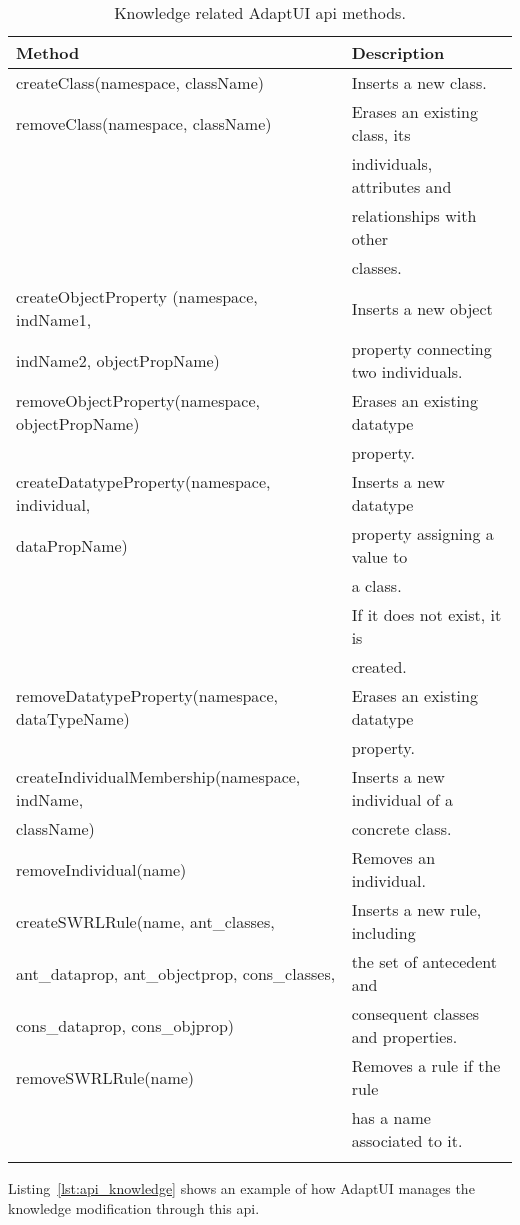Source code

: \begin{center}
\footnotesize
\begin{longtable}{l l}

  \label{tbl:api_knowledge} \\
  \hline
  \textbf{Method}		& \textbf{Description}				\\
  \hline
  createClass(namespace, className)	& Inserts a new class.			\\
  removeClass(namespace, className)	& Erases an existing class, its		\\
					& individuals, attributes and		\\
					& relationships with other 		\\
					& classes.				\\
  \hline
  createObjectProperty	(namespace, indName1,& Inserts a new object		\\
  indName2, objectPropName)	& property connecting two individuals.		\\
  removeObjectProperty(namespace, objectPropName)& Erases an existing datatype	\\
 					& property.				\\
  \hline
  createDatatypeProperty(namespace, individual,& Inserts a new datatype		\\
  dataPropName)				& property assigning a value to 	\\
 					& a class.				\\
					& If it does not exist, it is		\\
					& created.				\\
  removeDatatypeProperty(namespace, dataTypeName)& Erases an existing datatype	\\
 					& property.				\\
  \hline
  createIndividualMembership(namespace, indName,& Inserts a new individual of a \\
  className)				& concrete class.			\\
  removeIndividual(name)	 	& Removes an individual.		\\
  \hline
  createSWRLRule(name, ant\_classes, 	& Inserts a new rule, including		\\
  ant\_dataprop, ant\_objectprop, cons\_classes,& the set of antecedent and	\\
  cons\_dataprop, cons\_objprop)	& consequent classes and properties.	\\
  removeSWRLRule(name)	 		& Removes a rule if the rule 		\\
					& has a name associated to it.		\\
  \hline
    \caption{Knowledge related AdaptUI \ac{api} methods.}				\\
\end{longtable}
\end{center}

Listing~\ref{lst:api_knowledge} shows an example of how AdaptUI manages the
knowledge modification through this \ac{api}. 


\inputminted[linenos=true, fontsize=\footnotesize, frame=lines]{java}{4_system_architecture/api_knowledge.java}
##########
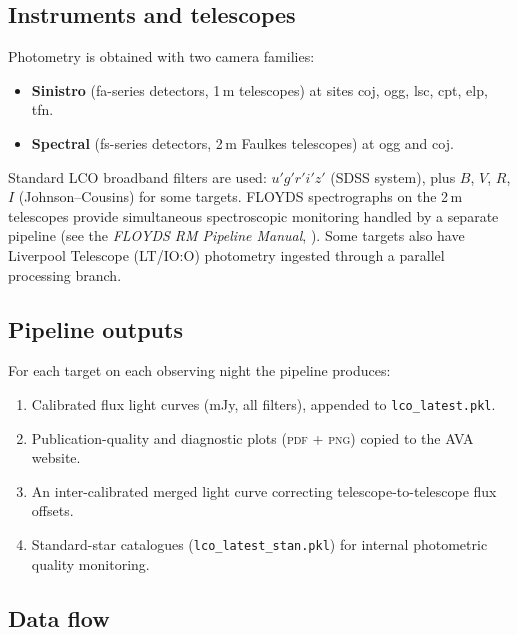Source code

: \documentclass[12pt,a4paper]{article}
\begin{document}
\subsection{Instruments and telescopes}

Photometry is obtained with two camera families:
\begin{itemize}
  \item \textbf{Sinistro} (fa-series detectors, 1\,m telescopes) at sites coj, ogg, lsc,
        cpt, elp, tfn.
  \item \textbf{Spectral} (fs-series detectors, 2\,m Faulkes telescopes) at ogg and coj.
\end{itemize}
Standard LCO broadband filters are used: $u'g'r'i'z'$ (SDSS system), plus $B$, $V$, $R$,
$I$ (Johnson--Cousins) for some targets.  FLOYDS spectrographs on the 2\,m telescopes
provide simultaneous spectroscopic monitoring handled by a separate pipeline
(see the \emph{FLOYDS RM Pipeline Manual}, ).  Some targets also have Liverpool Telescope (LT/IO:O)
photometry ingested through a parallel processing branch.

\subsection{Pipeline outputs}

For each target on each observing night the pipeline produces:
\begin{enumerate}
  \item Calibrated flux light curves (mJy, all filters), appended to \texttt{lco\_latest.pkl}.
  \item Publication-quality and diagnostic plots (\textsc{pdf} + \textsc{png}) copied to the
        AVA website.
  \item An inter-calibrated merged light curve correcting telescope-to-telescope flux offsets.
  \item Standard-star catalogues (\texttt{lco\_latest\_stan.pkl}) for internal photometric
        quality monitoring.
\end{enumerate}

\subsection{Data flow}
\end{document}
##########
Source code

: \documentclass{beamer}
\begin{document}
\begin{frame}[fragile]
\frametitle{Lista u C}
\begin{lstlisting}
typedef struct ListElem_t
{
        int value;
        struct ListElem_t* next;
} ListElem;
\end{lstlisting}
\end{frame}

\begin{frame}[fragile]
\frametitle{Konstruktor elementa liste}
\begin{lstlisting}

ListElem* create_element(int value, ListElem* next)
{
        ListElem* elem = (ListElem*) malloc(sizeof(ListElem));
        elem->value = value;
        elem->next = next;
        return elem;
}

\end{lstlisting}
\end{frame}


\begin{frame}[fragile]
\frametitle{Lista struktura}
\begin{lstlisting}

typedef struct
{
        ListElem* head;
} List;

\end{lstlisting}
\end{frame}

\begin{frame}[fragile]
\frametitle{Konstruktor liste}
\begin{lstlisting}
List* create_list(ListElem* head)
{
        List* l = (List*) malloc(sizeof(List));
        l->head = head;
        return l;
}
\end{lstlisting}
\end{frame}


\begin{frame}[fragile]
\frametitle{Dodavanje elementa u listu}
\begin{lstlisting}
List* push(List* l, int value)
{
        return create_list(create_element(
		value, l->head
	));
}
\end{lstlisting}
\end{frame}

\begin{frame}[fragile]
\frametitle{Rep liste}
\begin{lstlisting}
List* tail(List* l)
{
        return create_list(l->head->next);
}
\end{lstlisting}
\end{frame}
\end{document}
##########
Output each line of the listing above that has "detectors".

[SOLVED EXERCISE]:
  \item \textbf{Sinistro} (fa-series detectors, 1\,m telescopes) at sites coj, ogg, lsc,
  \item \textbf{Spectral} (fs-series detectors, 2\,m Faulkes telescopes) at ogg and coj.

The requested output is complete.